5. The facts of the case before this Court are identical to the case of

Hindustan Forest Company (supra). In that case, the buyer had paid an

initial amount of Rs 3,000/- to the seller and advance payment of Rs 10,000/-

thereafter. In the case before this Court, it has been specifically alleged in

the plaint that there were occasions when the plaintiff/respondent made

excess/advance payment to the appellant/defendant which was subject to

adjustment for future purchases. Therefore, any excess payment made by

the plaintiff/respondent was to be treated as advance payment towards

purchase of the paper by the plaintiff/respondent from the

defendant/appellant. The excess/advance payment by the plaintiff/respondent

to the appellant/defendant being towards purchase of the paper, it cannot be

said that the said payment was made towards an independent transaction,

unconnected with the contract between the parties for purchase of paper by

the plaintiff/respondent from the defendant/appellant. Of course, the

appellant/defendant was under an obligation to either deliver the goods for

which advance payment was received by it or it was required to refund the

advance/excess payment to the plaintiff/respondent. But, this liability of the

appellant/defendant arose under the same contract under which it was

supplying paper to the plaintiff/respondent and was not an obligation

independent of the contract for sale of paper to the plaintiff/respondent.

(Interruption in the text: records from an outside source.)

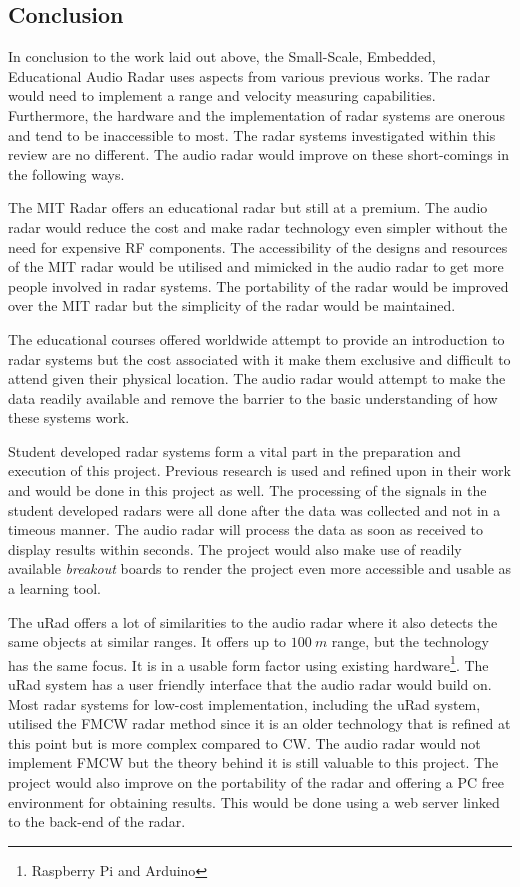 \subsection{Conclusion}
In conclusion to the work laid out above, the Small-Scale, Embedded, Educational Audio Radar uses aspects from various previous works. The radar would need to implement a range and velocity measuring capabilities. Furthermore, the hardware and the implementation of radar systems are onerous and tend to be inaccessible to most. The radar systems investigated within this review are no different. The audio radar would improve on these short-comings in the following ways.

The MIT Radar offers an educational radar but still at a premium. The audio radar would reduce the cost and make radar technology even simpler without the need for expensive RF components. The accessibility of the designs and resources of the MIT radar would be utilised and mimicked in the audio radar to get more people involved in radar systems. The portability of the radar would be improved over the MIT radar but the simplicity of the radar would be maintained.

The educational courses offered worldwide attempt to provide an introduction to radar systems but the cost associated with it make them exclusive and difficult to attend given their physical location. The audio radar would attempt to make the data readily available and remove the barrier to the basic understanding of how these systems work.

Student developed radar systems form a vital part in the preparation and execution of this project. Previous research is used and refined upon in their work and would be done in this project as well. The processing of the signals in the student developed radars were all done after the data was collected and not in a timeous manner. The audio radar will process the data as soon as received to display results within seconds. The project would also make use of readily available \textit{breakout} boards to render the project even more accessible and usable as a learning tool.

The uRad offers a lot of similarities to the audio radar where it also detects the same objects at similar ranges. It offers up to $100\ m$ range, but the technology has the same focus. It is in a usable form factor using existing hardware\footnote{Raspberry Pi and Arduino}. The uRad system has a user friendly interface that the audio radar would build on. Most radar systems for low-cost implementation, including the uRad system, utilised the FMCW radar method since it is an older technology that is refined at this point but is more complex compared to CW. The audio radar would not implement FMCW but the theory behind it is still valuable to this project. The project would also improve on the portability of the radar and offering a PC free environment for obtaining results. This would be done using a web server linked to the back-end of the radar.


\newpage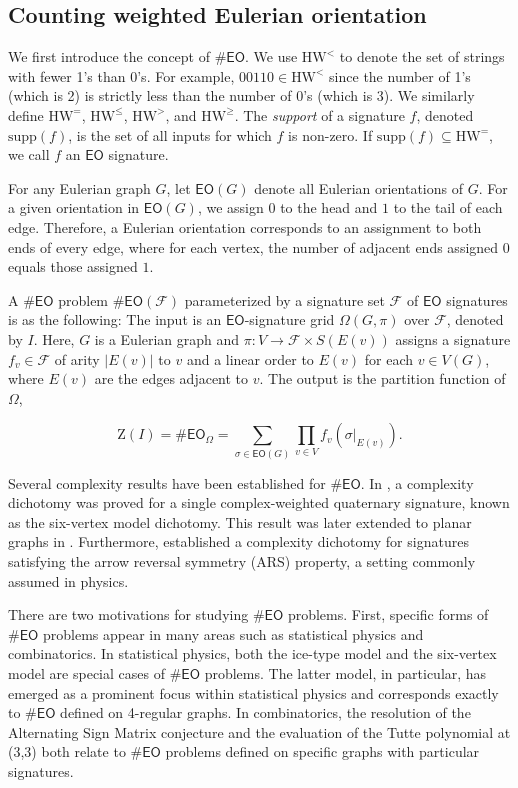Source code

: \documentclass[a4paper,UKenglish,cleveref, autoref, thm-restate]{lipics-v2021}
\newcommand{\eo}[0]{\textsf{EO}}
\newcommand{\hw}[1]{\text{HW}^{#1}}
\newcommand{\su}[0]{\text{supp}}
\begin{document}
\subsection{Counting weighted Eulerian orientation}
We first introduce the concept of $\#\eo$. We use $\hw{<}$ to denote the set of strings with fewer 1's than 0's. For example, $00110\in \hw{<}$ since the number of 1's (which is 2) is strictly less than the number of 0's (which is 3). We similarly define $\hw{=}$, $\hw{\leq}$, $\hw{>}$, and $\hw{\geq}$. 
The \textit{support} of a signature $f$, denoted $\su(f)$, is the set of all inputs for which $f$ is non-zero.  If $\su(f)\subseteq\hw{=}$, we call $f$ an $\eo$ signature. 

For any Eulerian graph $G$, let $\eo(G)$ denote all Eulerian orientations of $G$. For a given orientation in $\eo(G)$, we assign $0$ to the head and $1$ to the tail of each edge. Therefore, a Eulerian orientation corresponds to an assignment to both ends of every edge, where for each vertex, the number of adjacent ends assigned $0$ equals those assigned $1$.


\begin{definition}[{$\#\eo$}]
A $\#\eo$ problem $\#\eo(\mathcal{F})$ parameterized by a signature set $\mathcal{F}$ of $\eo$ signatures is as the following: The input is an $\eo$-signature grid $\Omega(G,\pi)$ over $\mathcal{F}$, denoted by $I$. Here, $G$ is a Eulerian graph and $\pi:V\to \mathcal{F}\times S(E(v))$ assigns a signature $f_v\in\mathcal{F}$ of arity $|E(v)|$ to $v$ and a linear order to $E(v)$ for each $v\in V(G)$, where $E(v)$ are the edges adjacent to $v$. The output is the partition function of $\Omega$,

$$\text{Z}(I)=\#\eo_\Omega=\sum_{\sigma\in\eo(G)}\prod_{v\in V}f_v(\sigma|_{E(v)}).$$
\label{defeo}
\end{definition}


Several complexity results have been established for $\#\eo$. In \cite{cai2018complexity}, a complexity dichotomy was proved for a single complex-weighted quaternary signature, known as the six-vertex model dichotomy. This result was later extended to planar graphs in \cite{cai2021new}. Furthermore, \cite{cai2020beyond} established a complexity dichotomy for signatures satisfying the arrow reversal symmetry (ARS) property, a setting commonly assumed in physics.
 

There are two motivations for studying $\#\eo$ problems. First, specific forms of $\#\eo$ problems appear in many areas such as statistical physics and combinatorics. In statistical physics, both the ice-type model and the six-vertex model \cite{pauling1935structure} are special cases of $\#\eo$ problems. The latter model, in particular, has emerged as a prominent focus within statistical physics and corresponds exactly to $\#\eo$ defined on 4-regular graphs. In combinatorics, the resolution of the Alternating Sign Matrix conjecture \cite{bressoud1999proofs} and the evaluation of the Tutte polynomial at (3,3) \cite{las1988evaluation} both relate to $\#\eo$ problems defined on specific graphs with particular signatures.
\end{document}
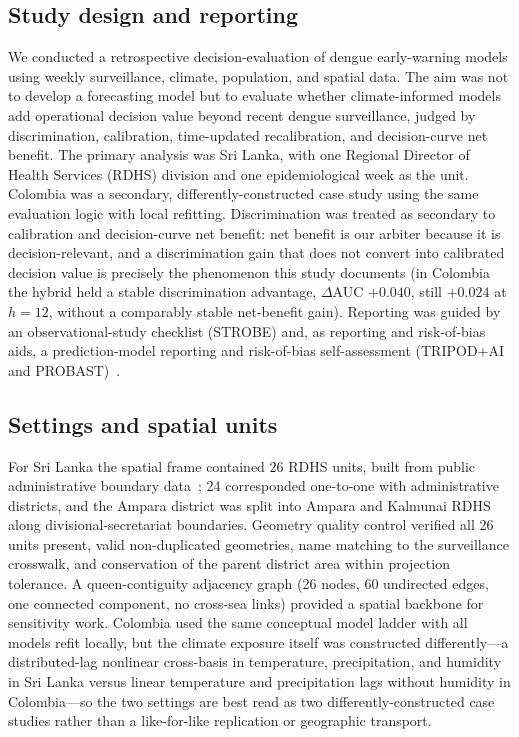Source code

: \documentclass[11pt,a4paper]{article}
\begin{document}
\subsection{Study design and reporting}
We conducted a retrospective decision-evaluation of dengue early-warning models using weekly surveillance, climate, population, and spatial data. The aim was not to develop a forecasting model but to evaluate whether climate-informed models add operational decision value beyond recent dengue surveillance, judged by discrimination, calibration, time-updated recalibration, and decision-curve net benefit. The primary analysis was Sri Lanka, with one Regional Director of Health Services (RDHS) division and one epidemiological week as the unit. Colombia was a secondary, differently-constructed case study using the same evaluation logic with local refitting. Discrimination was treated as secondary to calibration and decision-curve net benefit: net benefit is our arbiter because it is decision-relevant, and a discrimination gain that does not convert into calibrated decision value is precisely the phenomenon this study documents (in Colombia the hybrid held a stable discrimination advantage, $\Delta$AUC $+0.040$, still $+0.024$ at $h=12$, without a comparably stable net-benefit gain). Reporting was guided by an observational-study checklist (STROBE) and, as reporting and risk-of-bias aids, a prediction-model reporting and risk-of-bias self-assessment (TRIPOD+AI and PROBAST)~\cite{vonElm2007,Collins2024TRIPODAI,Wolff2019,Moons2019}.

\subsection{Settings and spatial units}
For Sri Lanka the spatial frame contained 26 RDHS units, built from public administrative boundary data~\cite{HDXCODABSriLanka}; 24 corresponded one-to-one with administrative districts, and the Ampara district was split into Ampara and Kalmunai RDHS along divisional-secretariat boundaries. Geometry quality control verified all 26 units present, valid non-duplicated geometries, name matching to the surveillance crosswalk, and conservation of the parent district area within projection tolerance. A queen-contiguity adjacency graph (26 nodes, 60 undirected edges, one connected component, no cross-sea links) provided a spatial backbone for sensitivity work. Colombia used the same conceptual model ladder with all models refit locally, but the climate exposure itself was constructed differently---a distributed-lag nonlinear cross-basis in temperature, precipitation, and humidity in Sri Lanka versus linear temperature and precipitation lags without humidity in Colombia---so the two settings are best read as two differently-constructed case studies rather than a like-for-like replication or geographic transport.
\end{document}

There was only one contract between the parties, and that was for the sale of

paper by the appellant/defendant to the respondent/plaintiff. Had there been

no contract between the parties for sale of paper by the appellant/defendant

to the plaintiff/respondent, there would have been no occasion for the

plaintiff/respondent to make any excess payment to the appellant/defendant.

The suit filed by the plaintiff/respondent being squarely covered by the

decision of Supreme Court Hindustan Forest Company (supra), there is no

escape from the conclusion that it was barred by limitation.

6. The learned counsel for the plaintiff/respondent has relied upon the

decision of this Court in Polar Industries Ltd. v. Arihant Communications,

RFA No. 662/2003, decided on 16.01.2012, Sunil Dutt v. Shankar Gupta,

RFA No. 85/2011, decided on 08.02.2011 and Indian Metal Industries v.

United Glass Co. 34 (1988) DLT 405, on the other hand, the learned counsel

for the appellant has placed reliance upon the decision of a Division Bench

of this Court in Manish Garg v. East India Udyog Ltd. 2001(3) AD (Delhi)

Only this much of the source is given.